= Dáil Constitution =

The Constitution of Dáil Éireann (Bunreacht Dála Éireann), more commonly known as the Dáil Constitution, was the constitution of the 1919–22 Irish Republic. It was adopted by the First Dáil at its first meeting on 21 January 1919 and remained in operation until 6 December 1922. As adopted it consisted of five articles. Article 1 declared that the Dáil had "full powers to legislate" and would consist of representatives elected in elections conducted by the British government. For the exercise of executive power it created a cabinet, answerable to the Dáil, called the Ministry (Aireacht), headed by a prime minister called the "Príomh Aire" (in practice also known as the President of Dáil Éireann). The constitution was limited to an outline of the functions of the legislature and the executive; the Dáil later established a system of Dáil Courts, but there was no provision in the constitution on a judiciary. The final article of the constitution declared that it was intended to be a provisional document, in the sense that it was subject to amendment. As adopted the constitution came to only around 370 words. In comparison, the modern Constitution of Ireland has approximately 16,000 words. Overall, the structure of the document was as follows:

- Article 1: Dáil Éireann
- Article 2: Ministry of Dáil Éireann
- Article 3: Chairman of the Dáil
- Article 4: Finance
- Article 5: Amendments

==Amendments==
- 1 April 1919: Five amendments were made to the constitution on this day:
  - Allowed for the nomination of the members of the Ministry at the same meeting as the election of the President.
  - Allowed for the nomination in writing by the President of a President-Substitute in periods of temporary absences.
  - Allowed for the appointment of a Minister-Substitute in periods of temporary absences.
  - Increased the maximum number of ministers from four to "a President of the Ministry elected by Dáil Eireann, and not more than nine Executive Officers".
  - provided that twice yearly auditing of accounts would not begin until November 1919.
- 25 August 1921: The style of the head of the ministry was amended to "the President who shall also be Prime Minister", and reduced the cabinet to six members. The amendment also made further changes to the dates mentioned in Article 4. This made more explicit the idea that the head of the ministry was both head of state and head of government.

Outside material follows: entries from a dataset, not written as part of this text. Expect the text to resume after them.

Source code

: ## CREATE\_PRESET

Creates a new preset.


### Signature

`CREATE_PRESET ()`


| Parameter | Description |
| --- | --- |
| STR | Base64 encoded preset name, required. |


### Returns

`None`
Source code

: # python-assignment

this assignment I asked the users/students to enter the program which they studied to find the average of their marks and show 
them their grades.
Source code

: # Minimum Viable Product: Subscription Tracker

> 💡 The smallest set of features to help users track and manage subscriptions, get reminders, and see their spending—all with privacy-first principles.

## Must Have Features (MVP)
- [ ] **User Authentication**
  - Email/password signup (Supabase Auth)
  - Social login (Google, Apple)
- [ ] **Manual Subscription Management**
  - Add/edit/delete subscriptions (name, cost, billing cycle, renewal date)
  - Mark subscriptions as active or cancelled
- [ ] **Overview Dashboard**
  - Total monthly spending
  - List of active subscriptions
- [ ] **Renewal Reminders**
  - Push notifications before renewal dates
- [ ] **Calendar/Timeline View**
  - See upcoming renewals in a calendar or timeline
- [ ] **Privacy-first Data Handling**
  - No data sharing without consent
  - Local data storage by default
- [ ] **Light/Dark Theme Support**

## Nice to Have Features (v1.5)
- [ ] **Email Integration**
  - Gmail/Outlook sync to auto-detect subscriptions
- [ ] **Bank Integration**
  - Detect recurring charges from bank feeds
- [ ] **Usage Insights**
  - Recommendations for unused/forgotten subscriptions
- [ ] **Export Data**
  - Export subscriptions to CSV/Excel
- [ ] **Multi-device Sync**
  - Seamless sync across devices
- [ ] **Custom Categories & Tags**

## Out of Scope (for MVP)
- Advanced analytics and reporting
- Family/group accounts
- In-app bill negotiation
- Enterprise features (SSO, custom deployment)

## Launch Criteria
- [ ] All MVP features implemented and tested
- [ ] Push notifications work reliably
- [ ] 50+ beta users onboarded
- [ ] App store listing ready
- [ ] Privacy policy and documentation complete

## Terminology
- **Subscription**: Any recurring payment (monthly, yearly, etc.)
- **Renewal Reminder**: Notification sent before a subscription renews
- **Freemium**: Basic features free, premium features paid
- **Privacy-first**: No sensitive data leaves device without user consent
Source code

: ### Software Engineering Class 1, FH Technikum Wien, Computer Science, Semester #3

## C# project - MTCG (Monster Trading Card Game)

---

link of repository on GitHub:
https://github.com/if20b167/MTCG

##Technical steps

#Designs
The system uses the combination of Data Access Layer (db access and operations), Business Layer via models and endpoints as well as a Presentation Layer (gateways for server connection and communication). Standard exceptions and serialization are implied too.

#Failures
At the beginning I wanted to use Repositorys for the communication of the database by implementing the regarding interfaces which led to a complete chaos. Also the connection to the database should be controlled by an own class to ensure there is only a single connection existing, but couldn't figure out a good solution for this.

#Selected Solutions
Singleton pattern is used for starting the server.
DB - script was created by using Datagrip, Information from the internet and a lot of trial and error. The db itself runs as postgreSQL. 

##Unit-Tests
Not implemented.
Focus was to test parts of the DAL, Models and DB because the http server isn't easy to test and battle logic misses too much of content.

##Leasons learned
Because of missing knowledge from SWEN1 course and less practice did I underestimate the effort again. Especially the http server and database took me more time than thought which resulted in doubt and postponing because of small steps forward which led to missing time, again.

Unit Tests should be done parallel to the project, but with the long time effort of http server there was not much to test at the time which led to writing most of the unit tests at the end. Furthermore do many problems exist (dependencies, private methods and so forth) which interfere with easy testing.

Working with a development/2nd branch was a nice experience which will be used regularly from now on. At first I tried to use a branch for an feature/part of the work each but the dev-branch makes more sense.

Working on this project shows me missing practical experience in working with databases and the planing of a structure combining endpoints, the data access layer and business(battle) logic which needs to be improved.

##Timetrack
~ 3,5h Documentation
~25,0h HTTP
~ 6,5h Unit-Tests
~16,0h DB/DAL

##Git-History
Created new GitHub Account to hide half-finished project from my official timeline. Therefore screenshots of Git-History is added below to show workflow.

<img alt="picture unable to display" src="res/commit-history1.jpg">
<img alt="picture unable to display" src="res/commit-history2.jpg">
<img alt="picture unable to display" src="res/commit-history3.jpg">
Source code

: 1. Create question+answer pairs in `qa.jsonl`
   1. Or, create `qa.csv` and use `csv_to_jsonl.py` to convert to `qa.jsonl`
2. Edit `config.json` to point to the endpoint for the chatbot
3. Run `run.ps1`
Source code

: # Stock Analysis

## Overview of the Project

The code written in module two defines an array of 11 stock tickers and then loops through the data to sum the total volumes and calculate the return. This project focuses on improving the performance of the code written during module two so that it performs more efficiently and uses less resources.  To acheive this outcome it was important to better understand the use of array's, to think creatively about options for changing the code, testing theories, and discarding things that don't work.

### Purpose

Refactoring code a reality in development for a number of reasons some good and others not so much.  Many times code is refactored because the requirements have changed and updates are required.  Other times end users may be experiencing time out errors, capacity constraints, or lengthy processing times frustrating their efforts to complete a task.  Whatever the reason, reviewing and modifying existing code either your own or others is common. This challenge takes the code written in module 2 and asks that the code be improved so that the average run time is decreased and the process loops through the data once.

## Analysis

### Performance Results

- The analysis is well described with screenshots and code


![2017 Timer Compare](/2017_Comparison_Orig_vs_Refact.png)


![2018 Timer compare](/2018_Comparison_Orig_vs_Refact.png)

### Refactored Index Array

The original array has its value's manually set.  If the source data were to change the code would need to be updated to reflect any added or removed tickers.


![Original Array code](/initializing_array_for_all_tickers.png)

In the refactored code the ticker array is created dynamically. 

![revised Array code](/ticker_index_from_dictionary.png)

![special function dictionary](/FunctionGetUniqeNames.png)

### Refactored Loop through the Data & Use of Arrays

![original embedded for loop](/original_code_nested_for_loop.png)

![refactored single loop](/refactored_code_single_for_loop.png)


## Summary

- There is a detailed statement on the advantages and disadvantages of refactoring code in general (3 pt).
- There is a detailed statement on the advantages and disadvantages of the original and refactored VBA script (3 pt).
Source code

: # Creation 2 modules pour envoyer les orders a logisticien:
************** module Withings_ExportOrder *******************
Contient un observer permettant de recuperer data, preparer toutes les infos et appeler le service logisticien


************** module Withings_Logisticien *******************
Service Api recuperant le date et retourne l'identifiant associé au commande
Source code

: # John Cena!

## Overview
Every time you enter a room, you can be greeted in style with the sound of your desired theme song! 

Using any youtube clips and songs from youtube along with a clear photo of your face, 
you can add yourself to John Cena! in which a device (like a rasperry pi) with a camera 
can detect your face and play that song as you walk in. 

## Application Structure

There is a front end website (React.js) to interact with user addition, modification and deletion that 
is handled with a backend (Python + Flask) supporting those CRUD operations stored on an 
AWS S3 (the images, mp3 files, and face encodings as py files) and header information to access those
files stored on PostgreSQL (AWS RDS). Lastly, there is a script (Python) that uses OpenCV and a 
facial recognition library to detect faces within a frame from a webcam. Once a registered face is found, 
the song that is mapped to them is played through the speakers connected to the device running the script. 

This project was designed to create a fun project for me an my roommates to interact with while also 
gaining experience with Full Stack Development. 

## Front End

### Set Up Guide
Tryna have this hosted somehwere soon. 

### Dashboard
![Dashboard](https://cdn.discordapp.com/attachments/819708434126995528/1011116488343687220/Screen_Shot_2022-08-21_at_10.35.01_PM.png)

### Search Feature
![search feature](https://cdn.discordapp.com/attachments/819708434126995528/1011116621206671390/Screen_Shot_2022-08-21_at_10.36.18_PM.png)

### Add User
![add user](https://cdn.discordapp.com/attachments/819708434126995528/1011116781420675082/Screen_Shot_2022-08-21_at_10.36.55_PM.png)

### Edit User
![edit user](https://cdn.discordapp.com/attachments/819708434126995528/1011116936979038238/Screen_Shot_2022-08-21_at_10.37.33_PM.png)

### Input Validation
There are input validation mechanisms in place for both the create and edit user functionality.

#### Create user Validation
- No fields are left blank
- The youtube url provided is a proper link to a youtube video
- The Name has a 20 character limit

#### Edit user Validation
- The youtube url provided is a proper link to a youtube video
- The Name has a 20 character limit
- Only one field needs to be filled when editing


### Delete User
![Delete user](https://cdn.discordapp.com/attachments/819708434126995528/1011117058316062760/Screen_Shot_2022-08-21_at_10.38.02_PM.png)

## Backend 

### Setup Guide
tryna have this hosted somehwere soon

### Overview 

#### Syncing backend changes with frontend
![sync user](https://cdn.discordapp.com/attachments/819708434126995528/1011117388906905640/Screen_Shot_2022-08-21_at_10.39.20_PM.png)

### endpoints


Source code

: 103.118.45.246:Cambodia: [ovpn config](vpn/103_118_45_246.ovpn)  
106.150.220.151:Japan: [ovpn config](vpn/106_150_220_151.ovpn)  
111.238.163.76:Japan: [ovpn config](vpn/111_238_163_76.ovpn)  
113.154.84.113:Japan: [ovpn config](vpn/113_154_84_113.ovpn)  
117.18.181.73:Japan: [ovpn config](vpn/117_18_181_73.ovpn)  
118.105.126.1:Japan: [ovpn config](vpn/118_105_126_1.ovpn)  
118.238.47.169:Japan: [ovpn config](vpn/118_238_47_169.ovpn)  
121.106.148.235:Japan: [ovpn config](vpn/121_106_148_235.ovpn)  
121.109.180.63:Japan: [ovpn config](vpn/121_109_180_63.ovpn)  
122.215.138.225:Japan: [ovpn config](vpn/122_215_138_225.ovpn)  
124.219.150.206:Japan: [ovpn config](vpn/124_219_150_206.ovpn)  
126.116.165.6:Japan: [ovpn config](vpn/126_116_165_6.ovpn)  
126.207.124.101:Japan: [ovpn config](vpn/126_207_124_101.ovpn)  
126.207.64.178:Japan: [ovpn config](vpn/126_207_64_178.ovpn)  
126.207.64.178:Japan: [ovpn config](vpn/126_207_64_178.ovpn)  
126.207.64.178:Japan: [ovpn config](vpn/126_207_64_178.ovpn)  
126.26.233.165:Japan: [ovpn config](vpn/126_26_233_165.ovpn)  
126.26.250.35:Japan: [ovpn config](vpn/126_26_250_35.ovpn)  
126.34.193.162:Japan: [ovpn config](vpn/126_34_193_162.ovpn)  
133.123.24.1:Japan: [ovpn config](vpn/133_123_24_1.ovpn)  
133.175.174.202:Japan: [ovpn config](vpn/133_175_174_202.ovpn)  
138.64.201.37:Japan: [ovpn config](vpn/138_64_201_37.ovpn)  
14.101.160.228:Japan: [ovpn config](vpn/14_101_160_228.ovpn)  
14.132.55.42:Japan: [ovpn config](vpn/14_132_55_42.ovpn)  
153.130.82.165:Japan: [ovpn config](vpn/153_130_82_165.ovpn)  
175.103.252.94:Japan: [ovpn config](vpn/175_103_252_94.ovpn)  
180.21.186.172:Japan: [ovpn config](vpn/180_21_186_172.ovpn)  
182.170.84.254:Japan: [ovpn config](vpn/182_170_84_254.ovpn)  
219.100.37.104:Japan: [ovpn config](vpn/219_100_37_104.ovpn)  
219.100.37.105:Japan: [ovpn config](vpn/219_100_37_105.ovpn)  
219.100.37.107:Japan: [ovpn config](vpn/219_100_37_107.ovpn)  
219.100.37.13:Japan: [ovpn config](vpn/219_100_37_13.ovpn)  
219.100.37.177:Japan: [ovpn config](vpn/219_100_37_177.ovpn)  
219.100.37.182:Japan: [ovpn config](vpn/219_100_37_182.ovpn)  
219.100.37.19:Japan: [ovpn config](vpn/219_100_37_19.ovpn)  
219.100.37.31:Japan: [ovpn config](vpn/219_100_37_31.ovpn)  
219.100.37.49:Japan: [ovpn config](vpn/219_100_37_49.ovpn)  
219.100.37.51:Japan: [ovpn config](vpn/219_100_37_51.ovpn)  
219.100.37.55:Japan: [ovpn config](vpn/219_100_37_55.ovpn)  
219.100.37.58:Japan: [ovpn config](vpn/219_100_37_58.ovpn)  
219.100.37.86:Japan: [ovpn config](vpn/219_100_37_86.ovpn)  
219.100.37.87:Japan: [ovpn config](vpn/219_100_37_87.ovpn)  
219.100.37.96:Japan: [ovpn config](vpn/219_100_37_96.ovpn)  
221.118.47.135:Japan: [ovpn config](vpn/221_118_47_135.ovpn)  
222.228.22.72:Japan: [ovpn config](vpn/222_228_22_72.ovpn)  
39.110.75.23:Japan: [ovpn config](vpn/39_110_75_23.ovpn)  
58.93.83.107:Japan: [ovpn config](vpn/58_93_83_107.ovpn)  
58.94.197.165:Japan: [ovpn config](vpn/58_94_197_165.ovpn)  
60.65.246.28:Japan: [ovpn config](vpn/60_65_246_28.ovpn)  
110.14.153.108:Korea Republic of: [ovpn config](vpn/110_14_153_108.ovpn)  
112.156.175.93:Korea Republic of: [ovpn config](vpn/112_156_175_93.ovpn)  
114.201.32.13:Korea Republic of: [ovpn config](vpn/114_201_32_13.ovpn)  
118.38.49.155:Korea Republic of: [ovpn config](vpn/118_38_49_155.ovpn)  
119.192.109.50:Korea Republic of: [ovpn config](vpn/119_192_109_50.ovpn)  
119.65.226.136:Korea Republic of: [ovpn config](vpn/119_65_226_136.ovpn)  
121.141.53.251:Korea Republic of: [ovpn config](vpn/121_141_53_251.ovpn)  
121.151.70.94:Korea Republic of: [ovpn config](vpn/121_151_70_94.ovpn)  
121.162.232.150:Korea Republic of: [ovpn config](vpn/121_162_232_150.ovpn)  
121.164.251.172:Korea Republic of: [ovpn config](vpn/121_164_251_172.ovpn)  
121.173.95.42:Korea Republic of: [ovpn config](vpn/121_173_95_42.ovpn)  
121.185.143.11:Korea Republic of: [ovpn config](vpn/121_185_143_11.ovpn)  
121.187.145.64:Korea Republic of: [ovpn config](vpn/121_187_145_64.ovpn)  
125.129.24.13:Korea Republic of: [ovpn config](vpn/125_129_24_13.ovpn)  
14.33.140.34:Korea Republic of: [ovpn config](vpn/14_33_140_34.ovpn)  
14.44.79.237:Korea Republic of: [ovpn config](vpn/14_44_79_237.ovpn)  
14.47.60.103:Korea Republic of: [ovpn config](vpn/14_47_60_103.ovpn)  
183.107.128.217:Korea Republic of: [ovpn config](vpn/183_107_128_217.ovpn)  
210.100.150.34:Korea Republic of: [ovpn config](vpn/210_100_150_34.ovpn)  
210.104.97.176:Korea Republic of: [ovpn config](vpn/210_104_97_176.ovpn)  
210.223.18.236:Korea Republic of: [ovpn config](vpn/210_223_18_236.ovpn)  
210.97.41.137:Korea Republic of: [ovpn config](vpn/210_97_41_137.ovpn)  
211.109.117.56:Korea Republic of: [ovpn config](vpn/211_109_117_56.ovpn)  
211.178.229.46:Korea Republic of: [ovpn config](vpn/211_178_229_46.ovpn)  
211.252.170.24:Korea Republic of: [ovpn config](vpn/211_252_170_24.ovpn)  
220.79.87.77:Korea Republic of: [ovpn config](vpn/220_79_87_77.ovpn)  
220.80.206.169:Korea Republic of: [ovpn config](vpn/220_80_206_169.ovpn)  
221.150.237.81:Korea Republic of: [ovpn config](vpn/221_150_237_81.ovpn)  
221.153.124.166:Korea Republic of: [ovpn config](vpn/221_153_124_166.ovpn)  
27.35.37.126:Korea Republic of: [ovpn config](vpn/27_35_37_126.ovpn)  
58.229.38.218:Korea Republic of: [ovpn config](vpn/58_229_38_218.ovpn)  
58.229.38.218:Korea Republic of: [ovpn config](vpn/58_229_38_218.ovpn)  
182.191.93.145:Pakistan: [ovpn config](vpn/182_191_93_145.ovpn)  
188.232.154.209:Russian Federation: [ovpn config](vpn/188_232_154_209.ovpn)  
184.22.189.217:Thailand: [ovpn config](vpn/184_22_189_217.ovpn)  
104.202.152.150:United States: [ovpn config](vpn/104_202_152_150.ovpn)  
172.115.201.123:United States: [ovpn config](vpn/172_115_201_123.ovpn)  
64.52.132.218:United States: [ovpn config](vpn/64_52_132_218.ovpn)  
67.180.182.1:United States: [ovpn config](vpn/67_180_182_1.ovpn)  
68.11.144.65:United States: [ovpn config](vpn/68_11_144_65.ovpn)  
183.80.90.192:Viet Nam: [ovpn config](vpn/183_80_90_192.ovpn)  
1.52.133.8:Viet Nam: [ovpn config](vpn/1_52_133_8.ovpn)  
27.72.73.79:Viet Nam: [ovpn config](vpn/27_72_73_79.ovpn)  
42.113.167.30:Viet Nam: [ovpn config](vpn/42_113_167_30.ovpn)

Following the change to the Constitution in 1921, Éamon de Valera was proposed and elected as President of the Irish Republic, rather than President of Dáil Éireann.

==Operation after the Treaty==
After the ratification of the Anglo-Irish Treaty by the Dáil on 7 January 1922, de Valera left office in 1922. Those elected to the position of president were styled again as President of Dáil Éireann: Arthur Griffith on 10 January 1922 and W. T. Cosgrave on 9 September 1922.

In order to implement the Treaty the Parliament of the United Kingdom adopted the Irish Free State (Agreement) Act 1922. This provided for an executive, called the Provisional Government, and a "house of parliament" to which it would be accountable. The institutions established by the Dáil Constitution operated in parallel with these structures recognised by the British government. However, in practice the two systems of government were eventually merged. When the "house of parliament" was convened in 1922 on 9 September it was treated by those in attendance as the 3rd Dáil, and those appointed as president and Ministry of Dáil Éireann were the same cabinet serving as the Provisional Government.

The Dáil Constitution finally became defunct when the new Constitution of the Irish Free State came into force on 6 December 1922.

==Commentary==
The constitution's close modelling of its institutional system on the Westminster system of government, specifically with the inclusion of a parliament from whom a ministry was both chosen and to whom it was answerable, has been noted by Irish political scientists and historians, notably Professor Brian Farrell, who suggested that the leaders of the new state stuck to a system that, through Irish participation in the United Kingdom of Great Britain and Ireland, the new Irish political elite had close experience of, and identification with, notwithstanding their radical republican rhetoric.